For each line below that includes the string "משוואות", show the whole line.
*** INPUT DATA ***
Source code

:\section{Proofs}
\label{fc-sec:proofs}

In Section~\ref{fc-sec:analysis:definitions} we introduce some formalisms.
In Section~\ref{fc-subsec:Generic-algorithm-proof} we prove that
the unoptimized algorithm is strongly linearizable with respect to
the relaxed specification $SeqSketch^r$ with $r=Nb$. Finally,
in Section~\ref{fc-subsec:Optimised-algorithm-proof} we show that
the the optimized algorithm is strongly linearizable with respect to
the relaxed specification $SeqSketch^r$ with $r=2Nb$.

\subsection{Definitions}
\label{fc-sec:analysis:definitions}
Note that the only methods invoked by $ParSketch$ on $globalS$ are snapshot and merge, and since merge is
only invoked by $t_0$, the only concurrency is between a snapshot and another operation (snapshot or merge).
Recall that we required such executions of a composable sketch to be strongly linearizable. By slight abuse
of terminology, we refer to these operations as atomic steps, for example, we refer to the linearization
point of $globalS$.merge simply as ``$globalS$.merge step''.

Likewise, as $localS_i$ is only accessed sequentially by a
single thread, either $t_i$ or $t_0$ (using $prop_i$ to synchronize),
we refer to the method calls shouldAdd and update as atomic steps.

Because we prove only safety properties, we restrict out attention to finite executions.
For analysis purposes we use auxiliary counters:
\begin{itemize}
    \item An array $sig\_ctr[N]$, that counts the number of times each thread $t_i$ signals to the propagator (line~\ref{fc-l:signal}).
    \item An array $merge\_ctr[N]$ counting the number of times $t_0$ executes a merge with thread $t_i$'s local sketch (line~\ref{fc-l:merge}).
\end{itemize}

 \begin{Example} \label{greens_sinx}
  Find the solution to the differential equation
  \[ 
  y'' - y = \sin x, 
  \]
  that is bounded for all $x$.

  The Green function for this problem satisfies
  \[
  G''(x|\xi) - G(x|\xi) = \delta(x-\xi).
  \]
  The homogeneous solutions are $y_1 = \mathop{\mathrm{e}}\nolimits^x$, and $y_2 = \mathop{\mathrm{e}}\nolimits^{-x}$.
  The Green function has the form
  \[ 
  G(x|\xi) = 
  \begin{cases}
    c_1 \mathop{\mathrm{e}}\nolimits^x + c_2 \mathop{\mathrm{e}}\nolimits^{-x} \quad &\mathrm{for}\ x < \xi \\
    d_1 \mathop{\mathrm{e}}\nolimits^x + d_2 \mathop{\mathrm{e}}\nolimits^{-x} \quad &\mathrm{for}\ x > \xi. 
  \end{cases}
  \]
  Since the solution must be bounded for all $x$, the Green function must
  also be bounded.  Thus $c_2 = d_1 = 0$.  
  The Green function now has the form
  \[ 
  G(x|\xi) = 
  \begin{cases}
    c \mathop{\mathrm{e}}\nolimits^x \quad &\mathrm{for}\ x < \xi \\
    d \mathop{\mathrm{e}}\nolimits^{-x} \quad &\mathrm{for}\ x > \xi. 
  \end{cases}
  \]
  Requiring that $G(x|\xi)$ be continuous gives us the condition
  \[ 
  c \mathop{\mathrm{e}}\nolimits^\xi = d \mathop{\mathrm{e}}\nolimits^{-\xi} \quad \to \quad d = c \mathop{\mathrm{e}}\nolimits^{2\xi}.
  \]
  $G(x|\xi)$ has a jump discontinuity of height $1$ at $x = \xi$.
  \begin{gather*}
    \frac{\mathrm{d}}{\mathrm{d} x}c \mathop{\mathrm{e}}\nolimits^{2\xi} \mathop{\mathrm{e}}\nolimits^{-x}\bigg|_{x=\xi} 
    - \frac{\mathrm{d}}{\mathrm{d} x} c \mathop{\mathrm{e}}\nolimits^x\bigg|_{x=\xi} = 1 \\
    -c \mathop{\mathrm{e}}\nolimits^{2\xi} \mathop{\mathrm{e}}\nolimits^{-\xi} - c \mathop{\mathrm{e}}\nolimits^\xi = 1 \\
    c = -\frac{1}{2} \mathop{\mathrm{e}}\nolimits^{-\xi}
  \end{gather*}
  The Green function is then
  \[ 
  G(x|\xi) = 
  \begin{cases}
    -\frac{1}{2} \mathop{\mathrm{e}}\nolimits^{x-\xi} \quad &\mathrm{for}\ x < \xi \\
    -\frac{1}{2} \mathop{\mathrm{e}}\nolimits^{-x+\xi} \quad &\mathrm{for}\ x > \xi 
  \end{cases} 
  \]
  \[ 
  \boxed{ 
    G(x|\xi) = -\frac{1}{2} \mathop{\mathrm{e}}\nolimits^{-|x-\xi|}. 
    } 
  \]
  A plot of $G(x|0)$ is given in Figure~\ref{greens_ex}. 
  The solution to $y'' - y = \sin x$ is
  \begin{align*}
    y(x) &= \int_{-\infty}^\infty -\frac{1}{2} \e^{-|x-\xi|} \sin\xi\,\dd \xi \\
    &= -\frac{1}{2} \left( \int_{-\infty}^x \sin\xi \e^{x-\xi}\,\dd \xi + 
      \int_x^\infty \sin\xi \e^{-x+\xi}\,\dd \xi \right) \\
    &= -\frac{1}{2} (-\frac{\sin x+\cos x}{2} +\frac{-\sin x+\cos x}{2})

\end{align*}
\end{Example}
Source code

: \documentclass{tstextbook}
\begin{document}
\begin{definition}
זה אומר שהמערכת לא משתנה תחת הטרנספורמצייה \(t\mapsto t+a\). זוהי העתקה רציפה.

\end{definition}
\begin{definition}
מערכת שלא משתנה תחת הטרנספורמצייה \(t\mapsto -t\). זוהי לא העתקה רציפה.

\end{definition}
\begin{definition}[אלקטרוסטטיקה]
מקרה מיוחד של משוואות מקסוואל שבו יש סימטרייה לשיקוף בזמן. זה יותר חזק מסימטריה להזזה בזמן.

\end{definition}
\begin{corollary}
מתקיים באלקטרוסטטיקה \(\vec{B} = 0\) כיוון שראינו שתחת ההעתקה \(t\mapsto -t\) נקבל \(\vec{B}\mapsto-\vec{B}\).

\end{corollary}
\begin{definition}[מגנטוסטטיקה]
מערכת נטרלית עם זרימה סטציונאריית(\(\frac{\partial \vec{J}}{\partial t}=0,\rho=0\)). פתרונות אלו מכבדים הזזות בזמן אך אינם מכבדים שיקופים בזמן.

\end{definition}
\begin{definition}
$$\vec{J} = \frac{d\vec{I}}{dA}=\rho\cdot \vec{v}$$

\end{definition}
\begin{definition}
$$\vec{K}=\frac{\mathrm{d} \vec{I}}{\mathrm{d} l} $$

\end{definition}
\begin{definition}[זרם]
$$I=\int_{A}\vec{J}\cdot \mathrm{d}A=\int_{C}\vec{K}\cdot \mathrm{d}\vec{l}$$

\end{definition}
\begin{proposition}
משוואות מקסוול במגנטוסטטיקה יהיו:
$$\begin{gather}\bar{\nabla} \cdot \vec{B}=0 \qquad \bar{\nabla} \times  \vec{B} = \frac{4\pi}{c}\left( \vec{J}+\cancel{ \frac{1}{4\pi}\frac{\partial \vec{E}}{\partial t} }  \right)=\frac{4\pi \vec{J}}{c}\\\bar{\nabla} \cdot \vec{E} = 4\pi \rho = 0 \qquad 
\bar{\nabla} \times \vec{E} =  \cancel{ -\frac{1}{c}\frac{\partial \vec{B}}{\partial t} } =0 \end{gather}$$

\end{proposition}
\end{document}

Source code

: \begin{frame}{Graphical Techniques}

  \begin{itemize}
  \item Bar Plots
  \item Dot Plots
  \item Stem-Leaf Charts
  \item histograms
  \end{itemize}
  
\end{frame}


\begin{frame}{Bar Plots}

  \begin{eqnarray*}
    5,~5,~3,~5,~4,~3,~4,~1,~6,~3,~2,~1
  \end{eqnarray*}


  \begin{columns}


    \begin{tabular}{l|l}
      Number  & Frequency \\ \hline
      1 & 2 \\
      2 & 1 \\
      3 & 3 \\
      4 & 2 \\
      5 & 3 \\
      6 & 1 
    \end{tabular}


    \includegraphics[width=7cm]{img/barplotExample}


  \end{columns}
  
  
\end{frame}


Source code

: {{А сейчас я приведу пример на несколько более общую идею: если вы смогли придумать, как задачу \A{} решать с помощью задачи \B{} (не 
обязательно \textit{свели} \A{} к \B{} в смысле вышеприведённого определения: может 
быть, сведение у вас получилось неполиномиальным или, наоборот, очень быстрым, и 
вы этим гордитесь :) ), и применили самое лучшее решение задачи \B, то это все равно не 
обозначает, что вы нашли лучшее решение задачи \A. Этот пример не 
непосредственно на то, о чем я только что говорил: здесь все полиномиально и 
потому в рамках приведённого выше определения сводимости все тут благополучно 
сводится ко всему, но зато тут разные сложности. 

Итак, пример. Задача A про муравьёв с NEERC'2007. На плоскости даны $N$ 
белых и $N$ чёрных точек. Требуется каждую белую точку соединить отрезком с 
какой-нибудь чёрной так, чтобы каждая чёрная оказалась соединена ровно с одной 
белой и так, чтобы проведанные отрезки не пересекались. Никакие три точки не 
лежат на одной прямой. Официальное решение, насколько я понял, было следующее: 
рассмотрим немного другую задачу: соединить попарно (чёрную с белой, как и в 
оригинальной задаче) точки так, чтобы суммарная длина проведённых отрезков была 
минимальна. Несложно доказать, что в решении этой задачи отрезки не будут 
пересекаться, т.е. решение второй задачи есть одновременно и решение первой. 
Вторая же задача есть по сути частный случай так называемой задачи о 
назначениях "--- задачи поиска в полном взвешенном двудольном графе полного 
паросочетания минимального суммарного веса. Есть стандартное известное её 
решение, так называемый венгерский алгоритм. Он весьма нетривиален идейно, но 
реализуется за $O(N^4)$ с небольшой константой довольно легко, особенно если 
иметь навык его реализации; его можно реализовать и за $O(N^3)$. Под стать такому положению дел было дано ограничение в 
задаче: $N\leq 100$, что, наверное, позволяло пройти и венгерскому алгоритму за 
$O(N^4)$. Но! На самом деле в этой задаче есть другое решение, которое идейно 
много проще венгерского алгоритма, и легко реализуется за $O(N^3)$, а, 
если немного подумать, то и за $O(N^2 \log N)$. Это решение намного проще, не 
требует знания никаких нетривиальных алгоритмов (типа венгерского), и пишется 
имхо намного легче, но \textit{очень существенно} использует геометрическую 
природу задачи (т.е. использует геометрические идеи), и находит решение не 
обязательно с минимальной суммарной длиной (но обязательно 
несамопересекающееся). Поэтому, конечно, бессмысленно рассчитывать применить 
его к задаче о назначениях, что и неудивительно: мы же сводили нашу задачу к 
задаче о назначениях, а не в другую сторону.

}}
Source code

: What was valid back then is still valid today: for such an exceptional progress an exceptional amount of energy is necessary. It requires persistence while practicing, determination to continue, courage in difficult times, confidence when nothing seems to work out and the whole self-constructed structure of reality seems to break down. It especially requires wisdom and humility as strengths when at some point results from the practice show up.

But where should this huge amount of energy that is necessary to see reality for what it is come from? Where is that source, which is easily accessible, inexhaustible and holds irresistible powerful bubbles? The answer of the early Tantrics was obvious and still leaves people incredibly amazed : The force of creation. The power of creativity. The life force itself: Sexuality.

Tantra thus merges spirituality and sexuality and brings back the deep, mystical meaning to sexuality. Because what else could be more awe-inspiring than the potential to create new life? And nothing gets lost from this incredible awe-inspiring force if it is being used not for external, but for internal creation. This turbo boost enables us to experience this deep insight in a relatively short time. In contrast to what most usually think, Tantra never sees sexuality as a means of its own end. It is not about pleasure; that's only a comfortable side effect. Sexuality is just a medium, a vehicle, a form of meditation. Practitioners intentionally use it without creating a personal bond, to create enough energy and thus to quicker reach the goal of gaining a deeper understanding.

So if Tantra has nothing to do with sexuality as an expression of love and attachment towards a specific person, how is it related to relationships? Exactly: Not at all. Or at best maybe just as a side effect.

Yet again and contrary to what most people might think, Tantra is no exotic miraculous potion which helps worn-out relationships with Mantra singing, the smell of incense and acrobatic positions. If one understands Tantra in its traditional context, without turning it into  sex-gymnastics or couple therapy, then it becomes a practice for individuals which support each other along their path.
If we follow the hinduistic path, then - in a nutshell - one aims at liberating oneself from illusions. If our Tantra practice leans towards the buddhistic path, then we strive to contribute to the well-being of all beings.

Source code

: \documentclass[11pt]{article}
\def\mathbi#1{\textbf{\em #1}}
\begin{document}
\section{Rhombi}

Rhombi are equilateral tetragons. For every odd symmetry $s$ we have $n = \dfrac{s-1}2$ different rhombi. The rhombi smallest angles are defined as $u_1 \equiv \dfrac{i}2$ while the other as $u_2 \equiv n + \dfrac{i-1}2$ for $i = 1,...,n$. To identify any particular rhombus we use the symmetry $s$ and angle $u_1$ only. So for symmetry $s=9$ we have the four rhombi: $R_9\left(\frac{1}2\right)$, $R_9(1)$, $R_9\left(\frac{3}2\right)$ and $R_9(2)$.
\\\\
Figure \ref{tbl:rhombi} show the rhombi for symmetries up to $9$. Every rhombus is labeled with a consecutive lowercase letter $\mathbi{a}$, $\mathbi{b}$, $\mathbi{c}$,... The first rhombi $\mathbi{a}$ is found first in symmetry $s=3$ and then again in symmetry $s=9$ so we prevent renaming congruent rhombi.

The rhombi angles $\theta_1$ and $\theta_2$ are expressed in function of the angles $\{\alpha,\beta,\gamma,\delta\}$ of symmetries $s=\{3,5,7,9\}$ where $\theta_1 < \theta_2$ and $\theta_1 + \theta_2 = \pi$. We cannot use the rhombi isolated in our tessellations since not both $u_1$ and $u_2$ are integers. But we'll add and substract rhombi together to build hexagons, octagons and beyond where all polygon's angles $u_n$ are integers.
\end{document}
*** End of INPUT DATA ***
## [ANSWER TO THIS TASK]
מקרה מיוחד של משוואות מקסוואל שבו יש סימטרייה לשיקוף בזמן. זה יותר חזק מסימטריה להזזה בזמן.
משוואות מקסוול במגנטוסטטיקה יהיו:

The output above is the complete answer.